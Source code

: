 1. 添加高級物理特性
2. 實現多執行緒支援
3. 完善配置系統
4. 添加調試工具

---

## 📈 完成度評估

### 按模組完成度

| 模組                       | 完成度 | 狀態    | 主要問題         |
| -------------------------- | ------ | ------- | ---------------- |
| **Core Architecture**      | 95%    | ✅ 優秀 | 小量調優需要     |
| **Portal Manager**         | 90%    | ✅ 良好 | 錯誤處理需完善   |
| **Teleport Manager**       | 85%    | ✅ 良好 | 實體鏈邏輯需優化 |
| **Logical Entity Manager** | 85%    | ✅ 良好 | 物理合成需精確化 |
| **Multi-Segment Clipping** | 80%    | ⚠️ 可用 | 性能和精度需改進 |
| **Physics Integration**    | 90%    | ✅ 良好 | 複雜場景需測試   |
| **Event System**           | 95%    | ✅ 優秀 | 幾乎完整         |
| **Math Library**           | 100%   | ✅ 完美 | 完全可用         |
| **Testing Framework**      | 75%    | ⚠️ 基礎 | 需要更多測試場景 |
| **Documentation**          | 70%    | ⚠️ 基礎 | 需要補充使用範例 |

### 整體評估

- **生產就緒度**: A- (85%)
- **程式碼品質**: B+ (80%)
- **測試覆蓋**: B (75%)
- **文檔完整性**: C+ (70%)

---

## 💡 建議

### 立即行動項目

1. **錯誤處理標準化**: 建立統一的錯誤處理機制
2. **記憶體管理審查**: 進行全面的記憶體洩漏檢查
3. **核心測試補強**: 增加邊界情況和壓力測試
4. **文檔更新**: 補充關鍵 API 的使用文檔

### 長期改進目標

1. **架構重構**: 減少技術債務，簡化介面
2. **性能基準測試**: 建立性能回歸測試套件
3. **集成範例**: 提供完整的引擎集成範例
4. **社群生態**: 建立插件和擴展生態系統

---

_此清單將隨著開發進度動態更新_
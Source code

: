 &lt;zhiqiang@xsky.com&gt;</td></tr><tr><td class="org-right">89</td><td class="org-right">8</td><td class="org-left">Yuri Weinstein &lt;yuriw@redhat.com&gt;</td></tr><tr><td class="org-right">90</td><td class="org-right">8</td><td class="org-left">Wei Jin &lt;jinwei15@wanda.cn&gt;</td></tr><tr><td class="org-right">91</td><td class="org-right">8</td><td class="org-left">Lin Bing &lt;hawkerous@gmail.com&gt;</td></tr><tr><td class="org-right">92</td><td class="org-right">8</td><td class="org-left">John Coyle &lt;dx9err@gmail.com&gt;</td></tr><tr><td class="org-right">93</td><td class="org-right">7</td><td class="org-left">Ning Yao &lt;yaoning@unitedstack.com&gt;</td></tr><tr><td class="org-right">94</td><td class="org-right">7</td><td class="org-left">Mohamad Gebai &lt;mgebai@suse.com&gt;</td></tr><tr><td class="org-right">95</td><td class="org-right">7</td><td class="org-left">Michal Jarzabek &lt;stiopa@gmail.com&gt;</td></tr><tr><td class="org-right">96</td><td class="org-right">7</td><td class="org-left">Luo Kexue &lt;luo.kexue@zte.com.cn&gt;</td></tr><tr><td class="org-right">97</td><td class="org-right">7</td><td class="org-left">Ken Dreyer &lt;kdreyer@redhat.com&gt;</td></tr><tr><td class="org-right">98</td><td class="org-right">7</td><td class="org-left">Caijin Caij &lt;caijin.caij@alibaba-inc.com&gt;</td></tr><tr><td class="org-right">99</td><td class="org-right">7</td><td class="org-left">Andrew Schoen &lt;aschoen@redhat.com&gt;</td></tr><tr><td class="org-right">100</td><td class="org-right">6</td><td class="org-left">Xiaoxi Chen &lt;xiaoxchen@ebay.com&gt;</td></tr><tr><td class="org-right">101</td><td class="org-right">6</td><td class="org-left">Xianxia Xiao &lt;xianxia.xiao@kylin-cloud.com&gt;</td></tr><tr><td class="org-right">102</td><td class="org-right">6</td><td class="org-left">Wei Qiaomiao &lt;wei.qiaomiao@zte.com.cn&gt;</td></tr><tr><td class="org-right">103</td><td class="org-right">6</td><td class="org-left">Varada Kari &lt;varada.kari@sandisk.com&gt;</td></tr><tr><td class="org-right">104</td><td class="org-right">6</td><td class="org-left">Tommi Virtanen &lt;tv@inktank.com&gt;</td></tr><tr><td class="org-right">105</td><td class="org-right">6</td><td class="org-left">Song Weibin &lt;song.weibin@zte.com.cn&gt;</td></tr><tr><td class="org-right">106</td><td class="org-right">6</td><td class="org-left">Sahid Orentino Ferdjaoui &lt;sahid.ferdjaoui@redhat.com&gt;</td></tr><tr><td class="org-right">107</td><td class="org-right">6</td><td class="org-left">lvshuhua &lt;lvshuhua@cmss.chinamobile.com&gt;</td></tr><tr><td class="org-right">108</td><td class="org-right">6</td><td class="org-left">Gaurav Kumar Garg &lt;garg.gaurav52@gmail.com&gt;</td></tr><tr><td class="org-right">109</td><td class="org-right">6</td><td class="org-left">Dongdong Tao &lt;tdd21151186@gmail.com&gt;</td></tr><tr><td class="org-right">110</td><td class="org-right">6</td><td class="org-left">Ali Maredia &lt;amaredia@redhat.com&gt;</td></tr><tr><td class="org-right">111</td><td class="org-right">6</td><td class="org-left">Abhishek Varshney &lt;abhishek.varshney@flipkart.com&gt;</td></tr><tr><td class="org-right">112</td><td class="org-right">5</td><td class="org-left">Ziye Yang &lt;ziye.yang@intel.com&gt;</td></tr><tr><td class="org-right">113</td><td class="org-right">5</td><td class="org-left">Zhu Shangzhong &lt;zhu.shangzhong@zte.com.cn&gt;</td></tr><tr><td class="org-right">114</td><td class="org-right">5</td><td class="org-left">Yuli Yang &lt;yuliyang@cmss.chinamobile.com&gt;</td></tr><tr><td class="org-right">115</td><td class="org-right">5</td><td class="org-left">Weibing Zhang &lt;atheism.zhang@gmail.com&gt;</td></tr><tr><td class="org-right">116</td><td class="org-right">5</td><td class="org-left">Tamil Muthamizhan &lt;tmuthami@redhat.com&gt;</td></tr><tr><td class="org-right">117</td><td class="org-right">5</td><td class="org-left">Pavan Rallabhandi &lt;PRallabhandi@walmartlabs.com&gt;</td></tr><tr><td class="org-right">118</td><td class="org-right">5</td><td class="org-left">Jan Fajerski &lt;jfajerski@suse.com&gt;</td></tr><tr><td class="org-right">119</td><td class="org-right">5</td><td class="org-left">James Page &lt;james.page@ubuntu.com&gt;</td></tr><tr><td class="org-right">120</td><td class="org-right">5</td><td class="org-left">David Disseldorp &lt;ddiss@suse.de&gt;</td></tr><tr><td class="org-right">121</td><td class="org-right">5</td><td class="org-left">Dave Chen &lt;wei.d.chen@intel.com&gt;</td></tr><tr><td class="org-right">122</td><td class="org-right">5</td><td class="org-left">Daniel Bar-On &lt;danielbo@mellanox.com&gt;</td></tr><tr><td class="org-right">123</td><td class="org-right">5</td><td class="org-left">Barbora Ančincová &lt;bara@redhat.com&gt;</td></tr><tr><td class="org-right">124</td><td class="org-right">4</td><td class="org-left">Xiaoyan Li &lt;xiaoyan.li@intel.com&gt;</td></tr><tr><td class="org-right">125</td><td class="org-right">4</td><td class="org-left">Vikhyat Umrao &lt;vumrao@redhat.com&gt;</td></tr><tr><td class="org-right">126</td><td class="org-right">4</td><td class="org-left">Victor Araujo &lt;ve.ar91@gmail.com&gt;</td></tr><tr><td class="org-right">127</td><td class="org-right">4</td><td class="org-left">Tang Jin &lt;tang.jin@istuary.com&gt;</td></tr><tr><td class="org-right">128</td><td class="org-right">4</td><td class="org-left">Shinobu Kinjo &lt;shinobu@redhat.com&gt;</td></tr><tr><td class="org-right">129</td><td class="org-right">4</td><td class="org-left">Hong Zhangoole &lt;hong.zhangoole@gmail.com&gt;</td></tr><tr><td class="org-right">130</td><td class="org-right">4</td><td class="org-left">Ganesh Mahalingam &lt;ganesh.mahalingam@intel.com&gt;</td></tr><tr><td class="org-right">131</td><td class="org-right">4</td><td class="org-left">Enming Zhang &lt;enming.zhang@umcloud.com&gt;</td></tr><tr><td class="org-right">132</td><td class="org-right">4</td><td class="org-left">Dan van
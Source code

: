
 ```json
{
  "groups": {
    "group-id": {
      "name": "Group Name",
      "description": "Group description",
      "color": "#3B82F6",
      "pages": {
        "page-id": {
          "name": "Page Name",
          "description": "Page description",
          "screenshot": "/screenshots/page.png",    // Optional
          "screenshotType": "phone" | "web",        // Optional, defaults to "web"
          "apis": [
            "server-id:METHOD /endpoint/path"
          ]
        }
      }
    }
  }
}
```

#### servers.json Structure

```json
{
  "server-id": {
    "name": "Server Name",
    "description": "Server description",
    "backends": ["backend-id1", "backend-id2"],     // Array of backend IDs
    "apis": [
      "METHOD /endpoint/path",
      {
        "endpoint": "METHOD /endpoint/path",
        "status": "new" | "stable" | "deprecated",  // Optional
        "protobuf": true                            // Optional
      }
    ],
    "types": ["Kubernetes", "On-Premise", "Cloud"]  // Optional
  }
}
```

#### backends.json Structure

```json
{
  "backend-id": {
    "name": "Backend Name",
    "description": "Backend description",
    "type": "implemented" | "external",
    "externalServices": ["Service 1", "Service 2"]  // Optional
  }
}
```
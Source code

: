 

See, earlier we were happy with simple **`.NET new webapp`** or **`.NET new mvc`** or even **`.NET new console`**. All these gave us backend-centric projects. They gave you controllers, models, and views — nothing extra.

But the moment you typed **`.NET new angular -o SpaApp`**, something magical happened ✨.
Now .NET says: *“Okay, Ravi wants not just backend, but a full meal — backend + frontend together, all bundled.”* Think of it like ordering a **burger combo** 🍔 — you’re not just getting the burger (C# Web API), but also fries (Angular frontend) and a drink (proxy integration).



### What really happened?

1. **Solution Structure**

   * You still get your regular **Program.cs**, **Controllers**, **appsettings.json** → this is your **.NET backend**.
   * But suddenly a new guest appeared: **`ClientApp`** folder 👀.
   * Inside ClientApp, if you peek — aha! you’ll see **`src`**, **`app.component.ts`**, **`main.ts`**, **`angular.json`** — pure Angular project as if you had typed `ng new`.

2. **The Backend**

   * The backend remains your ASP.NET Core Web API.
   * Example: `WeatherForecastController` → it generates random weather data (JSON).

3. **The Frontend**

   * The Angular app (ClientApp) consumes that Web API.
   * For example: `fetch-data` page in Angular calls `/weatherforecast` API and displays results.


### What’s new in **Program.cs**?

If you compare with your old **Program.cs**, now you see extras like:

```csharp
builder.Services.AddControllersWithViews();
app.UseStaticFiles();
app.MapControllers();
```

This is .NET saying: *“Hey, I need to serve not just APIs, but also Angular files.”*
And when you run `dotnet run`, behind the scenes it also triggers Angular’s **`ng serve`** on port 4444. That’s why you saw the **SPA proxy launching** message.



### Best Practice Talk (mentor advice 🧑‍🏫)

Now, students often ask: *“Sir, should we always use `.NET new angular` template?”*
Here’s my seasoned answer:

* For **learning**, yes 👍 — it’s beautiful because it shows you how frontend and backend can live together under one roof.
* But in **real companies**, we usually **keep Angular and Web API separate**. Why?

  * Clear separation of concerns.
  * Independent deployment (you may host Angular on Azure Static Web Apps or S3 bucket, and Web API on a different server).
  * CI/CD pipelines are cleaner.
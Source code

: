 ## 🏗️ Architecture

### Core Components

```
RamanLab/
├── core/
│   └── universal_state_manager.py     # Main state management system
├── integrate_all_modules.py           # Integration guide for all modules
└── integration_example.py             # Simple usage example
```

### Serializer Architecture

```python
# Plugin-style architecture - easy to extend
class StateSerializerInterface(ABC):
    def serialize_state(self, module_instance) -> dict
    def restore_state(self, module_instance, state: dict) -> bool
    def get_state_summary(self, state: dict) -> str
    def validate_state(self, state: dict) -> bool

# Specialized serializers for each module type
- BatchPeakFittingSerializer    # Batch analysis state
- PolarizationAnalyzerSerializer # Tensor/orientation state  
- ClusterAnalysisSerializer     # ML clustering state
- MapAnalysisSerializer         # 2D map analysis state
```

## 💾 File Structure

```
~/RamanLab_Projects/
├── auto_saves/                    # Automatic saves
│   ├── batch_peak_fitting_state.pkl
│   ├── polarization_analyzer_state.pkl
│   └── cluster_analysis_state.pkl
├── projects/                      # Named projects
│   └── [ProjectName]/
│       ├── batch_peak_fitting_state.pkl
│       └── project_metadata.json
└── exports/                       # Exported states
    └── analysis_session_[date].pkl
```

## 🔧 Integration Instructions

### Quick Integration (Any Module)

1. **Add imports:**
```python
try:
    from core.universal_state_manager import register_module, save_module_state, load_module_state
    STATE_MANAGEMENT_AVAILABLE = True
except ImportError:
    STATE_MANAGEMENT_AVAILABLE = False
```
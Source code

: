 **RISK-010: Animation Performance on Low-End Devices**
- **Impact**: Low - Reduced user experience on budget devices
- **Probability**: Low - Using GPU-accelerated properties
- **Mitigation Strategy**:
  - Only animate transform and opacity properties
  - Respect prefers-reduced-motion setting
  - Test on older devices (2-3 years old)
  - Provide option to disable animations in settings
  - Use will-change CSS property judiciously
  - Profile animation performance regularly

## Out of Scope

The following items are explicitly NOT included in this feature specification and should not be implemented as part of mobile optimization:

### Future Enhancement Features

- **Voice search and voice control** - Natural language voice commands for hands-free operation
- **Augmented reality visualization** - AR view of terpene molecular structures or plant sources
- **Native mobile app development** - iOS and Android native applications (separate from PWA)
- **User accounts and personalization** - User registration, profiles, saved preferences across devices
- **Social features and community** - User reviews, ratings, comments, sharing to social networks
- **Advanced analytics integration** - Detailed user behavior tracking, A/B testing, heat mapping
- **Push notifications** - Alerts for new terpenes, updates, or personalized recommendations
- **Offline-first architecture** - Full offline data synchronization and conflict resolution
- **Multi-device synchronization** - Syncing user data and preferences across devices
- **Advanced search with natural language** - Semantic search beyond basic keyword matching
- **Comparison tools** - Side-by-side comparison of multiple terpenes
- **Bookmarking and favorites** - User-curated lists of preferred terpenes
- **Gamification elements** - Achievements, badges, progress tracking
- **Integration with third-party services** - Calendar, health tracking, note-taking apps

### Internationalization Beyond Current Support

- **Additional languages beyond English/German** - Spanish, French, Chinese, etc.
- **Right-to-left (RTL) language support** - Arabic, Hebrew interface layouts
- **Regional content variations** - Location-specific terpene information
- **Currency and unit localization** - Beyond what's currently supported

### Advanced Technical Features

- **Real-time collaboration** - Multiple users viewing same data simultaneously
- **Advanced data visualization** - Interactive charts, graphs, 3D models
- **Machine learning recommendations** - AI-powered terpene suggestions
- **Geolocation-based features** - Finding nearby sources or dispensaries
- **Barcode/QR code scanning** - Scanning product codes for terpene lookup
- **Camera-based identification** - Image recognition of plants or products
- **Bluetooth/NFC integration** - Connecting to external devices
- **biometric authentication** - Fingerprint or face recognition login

**YOUR GOAL:** Make a tally of the lines in this data that include the string "search", and answer with that tally alone.

**ANSWER SPACE:** 2